YOUR INSTRUCTIONS:
Where a line of the records contains the word "getTitle", show that line.

══ DATA FOR REVIEW ══

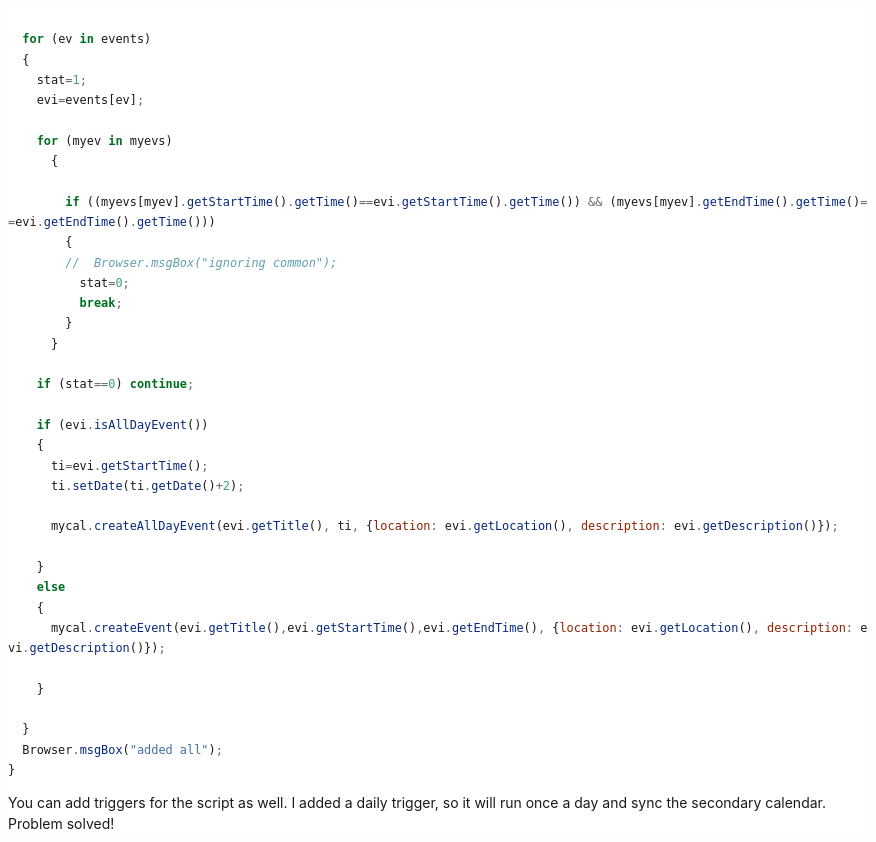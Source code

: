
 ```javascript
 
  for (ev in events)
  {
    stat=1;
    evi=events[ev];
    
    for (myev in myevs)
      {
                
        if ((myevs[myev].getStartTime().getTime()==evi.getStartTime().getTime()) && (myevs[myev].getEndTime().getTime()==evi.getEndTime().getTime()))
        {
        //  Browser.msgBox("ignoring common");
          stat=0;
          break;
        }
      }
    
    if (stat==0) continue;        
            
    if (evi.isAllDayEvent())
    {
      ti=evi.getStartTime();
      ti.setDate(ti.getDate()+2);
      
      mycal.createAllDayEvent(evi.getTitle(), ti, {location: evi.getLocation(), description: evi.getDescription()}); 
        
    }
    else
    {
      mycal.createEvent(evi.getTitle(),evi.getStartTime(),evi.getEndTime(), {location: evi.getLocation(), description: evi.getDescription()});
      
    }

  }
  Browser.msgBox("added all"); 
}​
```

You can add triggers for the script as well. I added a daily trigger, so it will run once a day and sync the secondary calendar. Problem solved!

═══
══ DATA FOR REVIEW ══

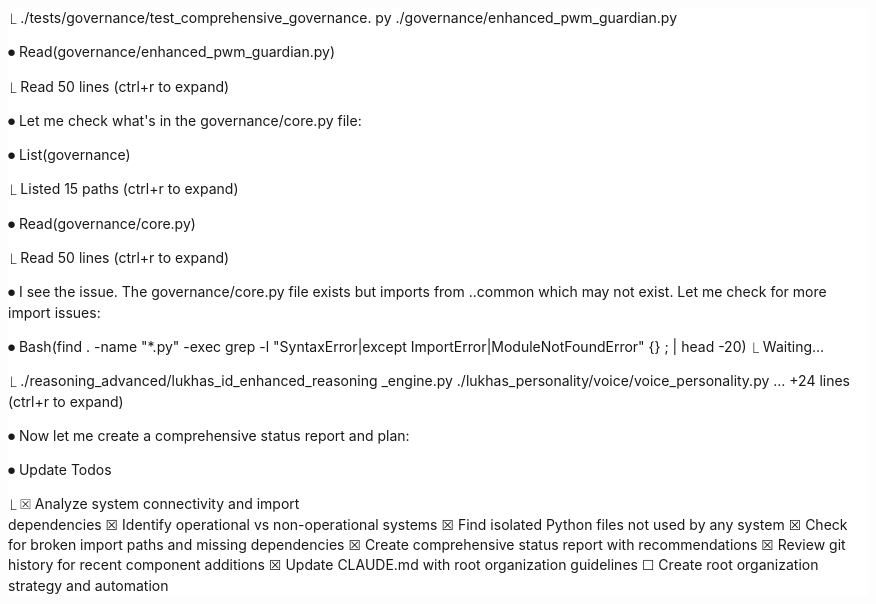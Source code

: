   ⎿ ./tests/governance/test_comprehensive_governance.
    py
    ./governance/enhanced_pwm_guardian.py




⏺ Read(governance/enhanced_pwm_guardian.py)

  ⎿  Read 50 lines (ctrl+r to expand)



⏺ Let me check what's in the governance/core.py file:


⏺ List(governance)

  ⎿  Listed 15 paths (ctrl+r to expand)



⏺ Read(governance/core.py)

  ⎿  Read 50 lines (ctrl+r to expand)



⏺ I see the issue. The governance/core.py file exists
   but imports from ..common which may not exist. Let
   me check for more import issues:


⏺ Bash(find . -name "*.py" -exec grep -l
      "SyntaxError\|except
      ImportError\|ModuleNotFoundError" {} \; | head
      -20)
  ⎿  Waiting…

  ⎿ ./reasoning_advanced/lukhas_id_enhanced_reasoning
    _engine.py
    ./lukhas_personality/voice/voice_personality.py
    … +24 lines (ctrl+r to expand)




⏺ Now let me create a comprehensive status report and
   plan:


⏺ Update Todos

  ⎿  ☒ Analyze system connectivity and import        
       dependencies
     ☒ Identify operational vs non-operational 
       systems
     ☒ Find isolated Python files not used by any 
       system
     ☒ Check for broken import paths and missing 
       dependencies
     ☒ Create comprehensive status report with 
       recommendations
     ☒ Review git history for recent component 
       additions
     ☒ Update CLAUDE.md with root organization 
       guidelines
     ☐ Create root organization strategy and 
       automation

═══

TASK SOLUTION:
      mycal.createAllDayEvent(evi.getTitle(), ti, {location: evi.getLocation(), description: evi.getDescription()}); 
      mycal.createEvent(evi.getTitle(),evi.getStartTime(),evi.getEndTime(), {location: evi.getLocation(), description: evi.getDescription()});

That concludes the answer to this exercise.